Bill Text: CA ACR146 | 2015-2016 | Regular Session | Amended

NOTE: There are more recent revisions of this legislation. Read Latest Draft
Bill Title: Civil rights: Roberto Alvarez v. Board of Trustees of the Lemon Grove School District.

Spectrum: Slight Partisan Bill (Democrat 49-26-1)

Status: (Passed) 2016-05-05 - Chaptered by Secretary of State - Res. Chapter 33, Statutes of 2016. [ACR146 Detail]

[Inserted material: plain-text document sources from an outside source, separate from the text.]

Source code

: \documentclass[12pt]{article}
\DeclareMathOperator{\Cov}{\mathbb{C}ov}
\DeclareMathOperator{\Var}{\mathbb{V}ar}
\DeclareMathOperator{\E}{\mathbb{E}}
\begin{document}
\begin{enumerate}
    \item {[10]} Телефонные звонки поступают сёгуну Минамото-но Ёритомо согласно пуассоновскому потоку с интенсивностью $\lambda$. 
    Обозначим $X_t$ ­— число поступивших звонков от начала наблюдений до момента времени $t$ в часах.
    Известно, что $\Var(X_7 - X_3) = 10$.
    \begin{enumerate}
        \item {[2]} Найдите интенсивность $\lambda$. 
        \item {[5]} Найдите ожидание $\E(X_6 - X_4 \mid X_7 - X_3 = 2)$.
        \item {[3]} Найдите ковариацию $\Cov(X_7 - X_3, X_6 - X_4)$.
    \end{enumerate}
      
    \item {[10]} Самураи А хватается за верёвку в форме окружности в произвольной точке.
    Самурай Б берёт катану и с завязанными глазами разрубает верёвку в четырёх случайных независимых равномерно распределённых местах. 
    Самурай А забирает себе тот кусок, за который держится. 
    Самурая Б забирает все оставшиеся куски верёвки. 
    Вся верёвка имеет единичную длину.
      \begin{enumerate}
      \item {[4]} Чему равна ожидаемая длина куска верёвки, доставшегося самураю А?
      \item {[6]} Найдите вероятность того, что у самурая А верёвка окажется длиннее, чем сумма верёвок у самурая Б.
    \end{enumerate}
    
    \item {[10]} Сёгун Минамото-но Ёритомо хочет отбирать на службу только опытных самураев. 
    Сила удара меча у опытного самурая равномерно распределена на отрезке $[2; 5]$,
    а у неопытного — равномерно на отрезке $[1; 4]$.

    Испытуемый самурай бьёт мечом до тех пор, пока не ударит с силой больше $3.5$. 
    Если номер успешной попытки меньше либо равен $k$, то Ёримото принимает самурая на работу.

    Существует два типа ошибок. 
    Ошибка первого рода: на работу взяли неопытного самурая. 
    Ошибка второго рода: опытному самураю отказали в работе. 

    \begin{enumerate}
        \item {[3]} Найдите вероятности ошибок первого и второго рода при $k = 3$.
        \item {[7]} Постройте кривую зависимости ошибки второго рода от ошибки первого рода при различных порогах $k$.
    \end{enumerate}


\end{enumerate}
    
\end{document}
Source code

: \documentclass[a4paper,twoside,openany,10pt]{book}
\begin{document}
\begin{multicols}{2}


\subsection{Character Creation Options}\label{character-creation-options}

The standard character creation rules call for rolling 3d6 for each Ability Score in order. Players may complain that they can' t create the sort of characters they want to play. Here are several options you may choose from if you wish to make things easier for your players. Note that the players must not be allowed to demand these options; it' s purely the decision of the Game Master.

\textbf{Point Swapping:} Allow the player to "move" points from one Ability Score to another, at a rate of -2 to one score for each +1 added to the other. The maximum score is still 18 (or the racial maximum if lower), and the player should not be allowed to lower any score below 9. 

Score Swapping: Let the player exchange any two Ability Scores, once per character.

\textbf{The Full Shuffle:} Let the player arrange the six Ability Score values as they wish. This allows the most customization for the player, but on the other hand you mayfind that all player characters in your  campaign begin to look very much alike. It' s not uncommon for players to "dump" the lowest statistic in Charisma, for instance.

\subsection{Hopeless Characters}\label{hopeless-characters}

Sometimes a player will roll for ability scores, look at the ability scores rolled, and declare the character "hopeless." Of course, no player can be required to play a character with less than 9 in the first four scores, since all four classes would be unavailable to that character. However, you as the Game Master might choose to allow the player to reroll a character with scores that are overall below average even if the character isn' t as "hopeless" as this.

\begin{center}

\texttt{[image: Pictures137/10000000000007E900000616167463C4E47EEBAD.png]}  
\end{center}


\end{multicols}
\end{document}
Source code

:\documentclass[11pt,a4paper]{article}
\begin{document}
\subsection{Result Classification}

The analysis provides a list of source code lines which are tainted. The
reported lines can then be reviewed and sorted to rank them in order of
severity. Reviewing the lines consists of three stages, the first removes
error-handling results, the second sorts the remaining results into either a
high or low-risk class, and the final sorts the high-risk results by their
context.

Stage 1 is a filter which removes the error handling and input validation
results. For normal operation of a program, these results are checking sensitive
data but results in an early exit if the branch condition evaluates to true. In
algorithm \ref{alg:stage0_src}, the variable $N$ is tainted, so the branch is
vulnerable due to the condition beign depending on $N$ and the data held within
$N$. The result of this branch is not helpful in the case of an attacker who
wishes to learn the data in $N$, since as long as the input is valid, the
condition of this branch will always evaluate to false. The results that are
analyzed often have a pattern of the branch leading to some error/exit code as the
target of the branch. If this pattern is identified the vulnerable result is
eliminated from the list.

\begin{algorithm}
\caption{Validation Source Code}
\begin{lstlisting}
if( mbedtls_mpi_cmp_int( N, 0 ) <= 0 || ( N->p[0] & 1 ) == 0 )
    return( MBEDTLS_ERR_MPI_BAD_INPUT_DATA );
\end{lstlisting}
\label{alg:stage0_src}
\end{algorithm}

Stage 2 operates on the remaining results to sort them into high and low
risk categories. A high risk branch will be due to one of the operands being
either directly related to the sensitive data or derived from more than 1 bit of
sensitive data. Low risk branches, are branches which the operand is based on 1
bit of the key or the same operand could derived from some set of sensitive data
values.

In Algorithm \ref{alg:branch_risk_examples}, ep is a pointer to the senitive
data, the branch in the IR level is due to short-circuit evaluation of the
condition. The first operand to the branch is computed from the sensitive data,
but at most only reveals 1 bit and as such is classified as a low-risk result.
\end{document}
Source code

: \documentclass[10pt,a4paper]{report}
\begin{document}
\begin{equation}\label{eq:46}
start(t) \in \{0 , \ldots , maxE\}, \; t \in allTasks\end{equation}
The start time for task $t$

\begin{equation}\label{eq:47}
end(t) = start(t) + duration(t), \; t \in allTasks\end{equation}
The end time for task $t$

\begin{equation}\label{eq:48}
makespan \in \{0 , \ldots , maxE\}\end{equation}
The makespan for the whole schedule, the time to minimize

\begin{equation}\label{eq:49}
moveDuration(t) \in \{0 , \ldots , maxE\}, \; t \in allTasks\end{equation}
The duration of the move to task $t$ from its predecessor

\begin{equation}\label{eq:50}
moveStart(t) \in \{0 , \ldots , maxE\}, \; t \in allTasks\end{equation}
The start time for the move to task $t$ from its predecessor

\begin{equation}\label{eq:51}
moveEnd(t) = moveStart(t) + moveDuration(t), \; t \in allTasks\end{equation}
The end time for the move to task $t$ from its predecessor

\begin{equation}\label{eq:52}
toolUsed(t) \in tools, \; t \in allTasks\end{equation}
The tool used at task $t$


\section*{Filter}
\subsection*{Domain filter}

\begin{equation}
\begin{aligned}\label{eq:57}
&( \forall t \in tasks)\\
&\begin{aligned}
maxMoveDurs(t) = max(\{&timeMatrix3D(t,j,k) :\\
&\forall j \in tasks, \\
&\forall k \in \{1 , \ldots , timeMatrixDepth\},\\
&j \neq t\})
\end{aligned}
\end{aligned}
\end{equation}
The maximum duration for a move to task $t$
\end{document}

Download: California-2015-ACR146-Amended.html
BILL NUMBER: ACR 146	AMENDED
	BILL TEXT

	AMENDED IN ASSEMBLY  APRIL 7, 2016

INTRODUCED BY   Assembly Member Weber
   (Principal coauthors: Senators Anderson, Block, and Hueso)
    (   Coauthors:   Assembly Members 
 Achadjian,   Alejo,   Travis Allen,  
Atkins,   Baker,   Bigelow,   Bloom,
  Bonilla,   Bonta,   Brough,  
Brown,   Burke,   Calderon,   Chang, 
 Chau,   Chávez,   Chiu,   Chu, 
 Cooley,  Cooper,   Dababneh,  
Dahle,   Daly,   Dodd,   Eggman, 
 Frazier,   Gallagher,  Cristina Garcia, 
 Eduardo Garcia,   Gatto,   Gipson,  
Gomez,   Gonzalez,   Gordon,   Grove,
  Hadley,   Harper,   Roger Hernández,
  Holden,   Irwin,  Jones,  
Jones-Sawyer,   Kim,   Lackey,   Linder,
  Lopez,   Maienschein,   Mathis, 
 Mayes,   McCarty,   Medina,  
Melendez,   Mullin,   Nazarian,  
Obernolte,   O'Donnell,   Olsen,  
Patterson,   Quirk,   Rendon,  
Ridley-Thomas,   Rodriguez,   Salas,  
Steinorth,   Mark Stone,   Thurmond,  
Ting,   Wagner,   Waldron,   Wilk, 
 Williams,   and Wood   ) 

                        FEBRUARY 29, 2016

   Relative to commemorating the 85th anniversary of Roberto Alvarez
v. Board of Trustees of the Lemon Grove School District.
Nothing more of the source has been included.